Anne Clark – Unstill Life (Re-Release) CD-Kritik

Anne Clark„Unstill Life“ war 1991 das erste Studioalbum von Anne Clark nach einer erzwungenen vierjährigen Pause infolge einer umfassenden Auseinandersetzung mit der Musikindustrie. Ein Album voller Rückzug, Selbstbeobachtung, Entschlossenheit und lebensbejahender Kreativität. Alle Genres, alles Leben vertreten. Nur sehr wenige Künstler haben in einer so langen und konsequenten Karriere ein so breites Spektrum abgedeckt. Anne Clark kombiniert literarische, sozial engagierte Texte mit innovativen und genrebrechenden Klanglandschaften und hat seit fast 40 Jahren einen einzigartigen Platz in Literatur und Musik. (Quelle: Pressetext) Am 08. Mai 2020 erscheint nun eine Neuauflage des Erstlingswerkes erstmalig samt Bonustracks als Digipak via FDA (Rough Trade).

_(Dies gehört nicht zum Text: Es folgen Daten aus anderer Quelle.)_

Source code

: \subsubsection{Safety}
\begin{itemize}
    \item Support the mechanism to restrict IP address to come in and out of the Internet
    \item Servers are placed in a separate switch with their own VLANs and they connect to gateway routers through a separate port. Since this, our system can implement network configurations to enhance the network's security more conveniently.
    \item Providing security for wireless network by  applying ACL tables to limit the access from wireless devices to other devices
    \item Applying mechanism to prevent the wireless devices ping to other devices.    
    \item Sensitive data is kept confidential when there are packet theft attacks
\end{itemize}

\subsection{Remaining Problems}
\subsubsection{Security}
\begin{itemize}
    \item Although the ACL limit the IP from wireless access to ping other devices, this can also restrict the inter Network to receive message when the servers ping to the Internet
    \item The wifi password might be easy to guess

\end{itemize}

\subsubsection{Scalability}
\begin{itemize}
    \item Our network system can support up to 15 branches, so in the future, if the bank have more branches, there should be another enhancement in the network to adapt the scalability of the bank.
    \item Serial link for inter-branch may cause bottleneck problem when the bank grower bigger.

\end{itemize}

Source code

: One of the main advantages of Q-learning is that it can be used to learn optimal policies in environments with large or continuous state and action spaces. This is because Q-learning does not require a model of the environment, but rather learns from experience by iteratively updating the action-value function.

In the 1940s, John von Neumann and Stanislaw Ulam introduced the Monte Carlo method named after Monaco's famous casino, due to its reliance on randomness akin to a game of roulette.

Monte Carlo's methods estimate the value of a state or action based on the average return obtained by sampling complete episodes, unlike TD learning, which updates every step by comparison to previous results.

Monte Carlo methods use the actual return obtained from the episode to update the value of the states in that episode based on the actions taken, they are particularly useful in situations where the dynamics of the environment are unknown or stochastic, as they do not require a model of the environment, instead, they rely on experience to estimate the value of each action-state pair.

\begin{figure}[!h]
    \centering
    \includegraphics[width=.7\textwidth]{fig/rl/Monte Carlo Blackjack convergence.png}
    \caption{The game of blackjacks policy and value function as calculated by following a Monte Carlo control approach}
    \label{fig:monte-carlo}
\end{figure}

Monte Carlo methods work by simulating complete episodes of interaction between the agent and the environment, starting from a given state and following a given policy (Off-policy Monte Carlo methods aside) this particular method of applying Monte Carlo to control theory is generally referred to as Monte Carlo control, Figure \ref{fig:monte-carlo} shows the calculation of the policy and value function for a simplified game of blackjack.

Düstere, maschinelle Klänge eröffnen auf „The Moment“ das erste Werk des damals noch recht jungen Jahrzehnts, der 1990er Jahre, aus der Feder der britischen Ausnahme- künstlerin und Dichterin Anne Clark. Fast dreißig Jahre später und angereichert mit insgesamt sieben Bonustracks wird „Unstill Life“ nun, zu Beginn einer neuen Dekade, wiederveröffentlicht. „Iron takes the place of air“, spricht die vielleicht erste Poetry Slammerin (damals, als dieser Begriff noch für etwas Gutes stand), über diese auditive Dystopie.

Die 80er waren vorbei, und mit ihnen ließ Anne Clark Hits wie „Our Darkness“ und „Sleeper In Metropolis“ hinter sich. Stattdessen dienen die Instrumentals auf „Unstill Life“ fast schon eher als Atmosphärengeber, nicht mehr als Tanzfaktorerhöher. So mutet „The Spinning Turning Of The Summer Earth“ fast schon meditativ an, während „White Silence“ durch die technisch erzeugten klassischen Instrumente sich wie ein Erwachen an einem warmen Frühlingsmorgen anfühlt, infolge dessen man mit müden, dennoch weit geöffneten Augen durch die Wohnung tapst. Klar ist, dass die Musik, in ihrer Kombination aus klar elektronischen, teils sphärischen Klängen und imitierten klassischen Instrumenten, hier primär als Untermalung für die Lyrik dient, die Anne Clark so eigenwillig, so fabelhaft weich vorträgt. Mit leiser Stimme, fast hauchend, haargenau artikuliert, lässt sie ins- besondere den Konsonanten in ihrer überdeutlichen Aussprache den Raum, den sie brauchen.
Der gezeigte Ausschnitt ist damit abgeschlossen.